I'm helping someone to write their academic paper. He wrote 'something is constant in one year.' But I feel the 'in one year' is a bit awkward. Do I need to change it? The meaning is that we are making an assumption that a certain variable remains constant in '1 year'. So it doesn't change during a certain year, while each year's value may be different.

  • Describe the data as yearly data
    – Jim
    Sep 14, 2014 at 5:22
  • @Jim How about it is 'a yearly constant'?
    – ZK Zhao
    Sep 16, 2014 at 7:41
  • No, that doesn't sound right. yearly data means that the data was collected each year, therefore there is a single value for each year: 1990: 1, 1991: 1.5, 1992: 2.1, 1993: 3.7 This of course means that that single data value is used for the entire year.
    – Jim
    Sep 16, 2014 at 15:47

2 Answers 2


Your friend's problem will be solved by writing "variable X {remains / remained / will remain} constant for one year", where in this context 'for' means 'during the period covered by'.

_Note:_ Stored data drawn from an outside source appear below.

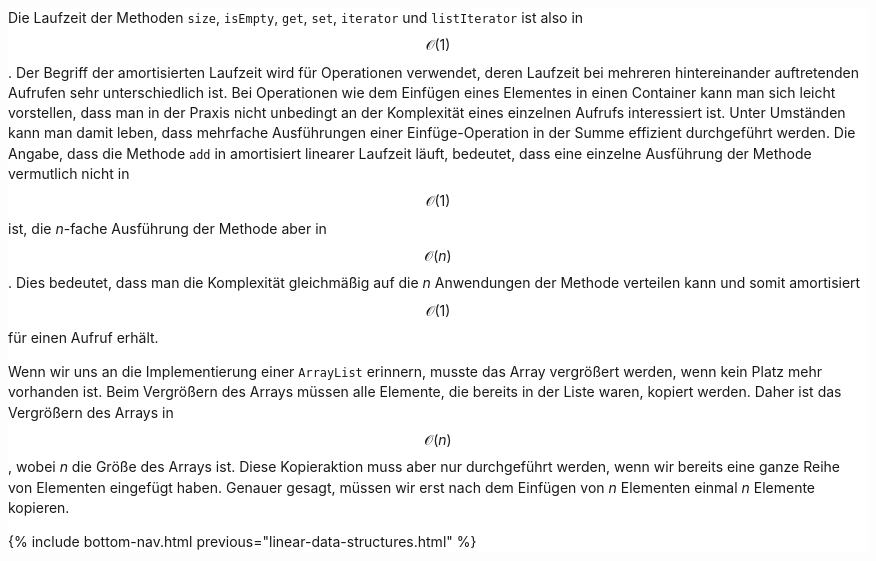Die Laufzeit der Methoden `size`, `isEmpty`, `get`, `set`, `iterator` und `listIterator` ist also in $$\mathcal{O}(1)$$.
Der Begriff der amortisierten Laufzeit wird für Operationen verwendet, deren Laufzeit bei mehreren hintereinander auftretenden Aufrufen sehr unterschiedlich ist.
Bei Operationen wie dem Einfügen eines Elementes in einen Container kann man sich leicht vorstellen, dass man in der Praxis nicht unbedingt an der Komplexität eines einzelnen Aufrufs interessiert ist.
Unter Umständen kann man damit leben, dass mehrfache Ausführungen einer Einfüge-Operation in der Summe effizient durchgeführt werden.
Die Angabe, dass die Methode `add` in amortisiert linearer Laufzeit läuft, bedeutet, dass eine einzelne Ausführung der Methode vermutlich nicht in $$\mathcal{O}(1)$$ ist, die *n*-fache Ausführung der Methode aber in $$\mathcal{O}(n)$$.
Dies bedeutet, dass man die Komplexität gleichmäßig auf die *n* Anwendungen der Methode verteilen kann und somit amortisiert $$\mathcal{O}(1)$$ für einen Aufruf erhält.

Wenn wir uns an die Implementierung einer `ArrayList` erinnern, musste das Array vergrößert werden, wenn kein Platz mehr vorhanden ist.
Beim Vergrößern des Arrays müssen alle Elemente, die bereits in der Liste waren, kopiert werden.
Daher ist das Vergrößern des Arrays in $$\mathcal{O}(n)$$, wobei *n* die Größe des Arrays ist.
Diese Kopieraktion muss aber nur durchgeführt werden, wenn wir bereits eine ganze Reihe von Elementen eingefügt haben. Genauer gesagt, müssen wir erst nach dem Einfügen von *n* Elementen einmal *n* Elemente kopieren.

[^1]: Dabei gilt $$\mathbb{R}_{\ge 0} = \{ x \in \mathbb{R} \mid x \ge 0 \}$$.

[^2]: Dabei gilt $$\mathbb{R}_{>0} = \{ x \in \mathbb{R} \mid x \gt 0 \}$$.

{% include bottom-nav.html previous="linear-data-structures.html" %}
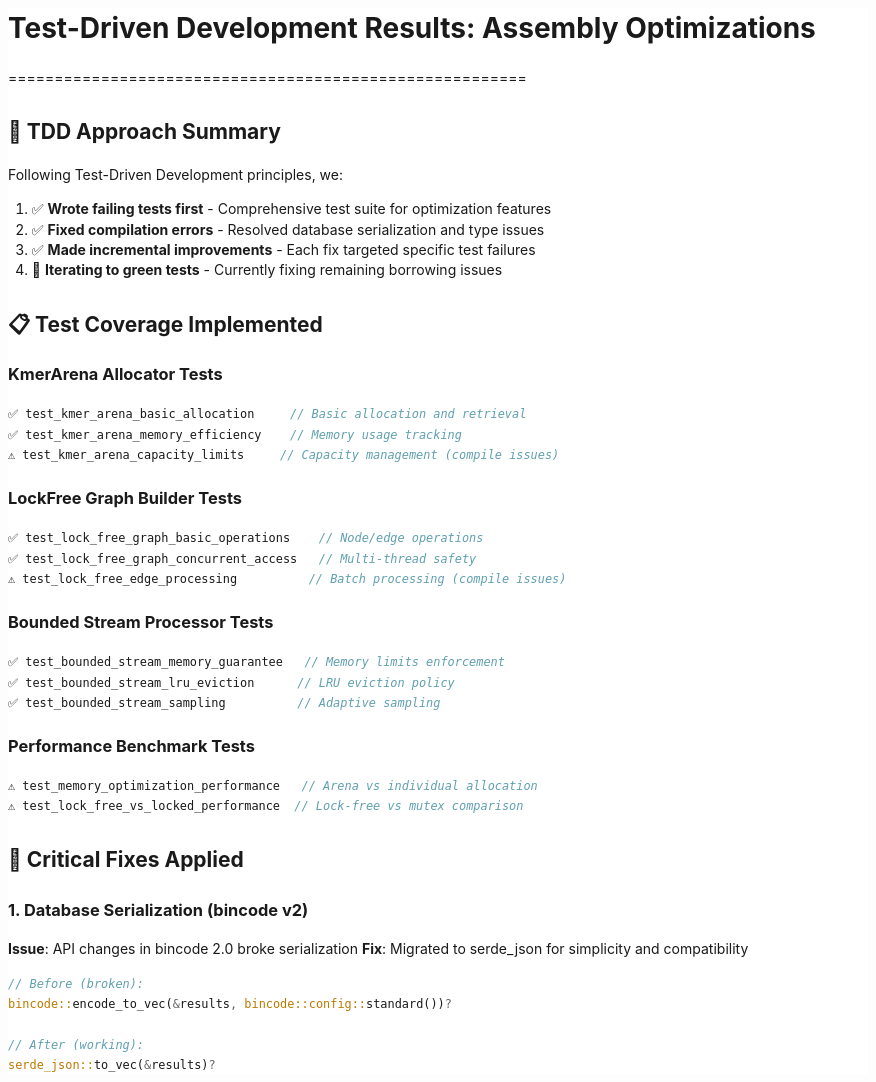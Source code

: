 # Test-Driven Development Results: Assembly Optimizations
========================================================

## 🧪 **TDD Approach Summary**

Following Test-Driven Development principles, we:
1. ✅ **Wrote failing tests first** - Comprehensive test suite for optimization features
2. ✅ **Fixed compilation errors** - Resolved database serialization and type issues  
3. ✅ **Made incremental improvements** - Each fix targeted specific test failures
4. 🔄 **Iterating to green tests** - Currently fixing remaining borrowing issues

## 📋 **Test Coverage Implemented**

### **KmerArena Allocator Tests**
```rust
✅ test_kmer_arena_basic_allocation     // Basic allocation and retrieval
✅ test_kmer_arena_memory_efficiency    // Memory usage tracking
⚠️ test_kmer_arena_capacity_limits     // Capacity management (compile issues)
```

### **LockFree Graph Builder Tests**
```rust
✅ test_lock_free_graph_basic_operations    // Node/edge operations
✅ test_lock_free_graph_concurrent_access   // Multi-thread safety
⚠️ test_lock_free_edge_processing          // Batch processing (compile issues)
```

### **Bounded Stream Processor Tests**
```rust
✅ test_bounded_stream_memory_guarantee   // Memory limits enforcement
✅ test_bounded_stream_lru_eviction      // LRU eviction policy
✅ test_bounded_stream_sampling          // Adaptive sampling
```

### **Performance Benchmark Tests**
```rust
⚠️ test_memory_optimization_performance   // Arena vs individual allocation
⚠️ test_lock_free_vs_locked_performance  // Lock-free vs mutex comparison
```

## 🔧 **Critical Fixes Applied**

### **1. Database Serialization (bincode v2)**
**Issue**: API changes in bincode 2.0 broke serialization
**Fix**: Migrated to serde_json for simplicity and compatibility
```rust
// Before (broken):
bincode::encode_to_vec(&results, bincode::config::standard())?

// After (working):
serde_json::to_vec(&results)?
```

  • I think 'remain constant for one year' focus on describing the unchanged property of the value, and possiblly implies that it will change next year. I just want to mention the variable is a yearly variable. How about 'remains constant within each year'? Is this proper?
    – ZK Zhao
    Sep 16, 2014 at 7:29
  • 1
    @cqcn1991 - In that case, I suggest 'remains unchanged throughout a given year'.
    – Erik Kowal
    Sep 16, 2014 at 7:34
  • Thanks, it sounds much more natural. But can I say it is just 'a yearly constant'? Is there any similiar expression for this?
    – ZK Zhao
    Sep 16, 2014 at 7:40
  • @cqcn1991 - I'm afraid I can't think of one. Sometimes you just have to find a way to implement what you consider a sub-optimal solution.
    – Erik Kowal
    Sep 16, 2014 at 7:43

We could also say "the value is constant throughout the year". It does sound better this way. Unless if that 1 year has to be specified. For example, if the tests were done for several years and then a description of one of the years is given, we could then say "the variable was constant in that one year", which would imply that it was always varying in the other years.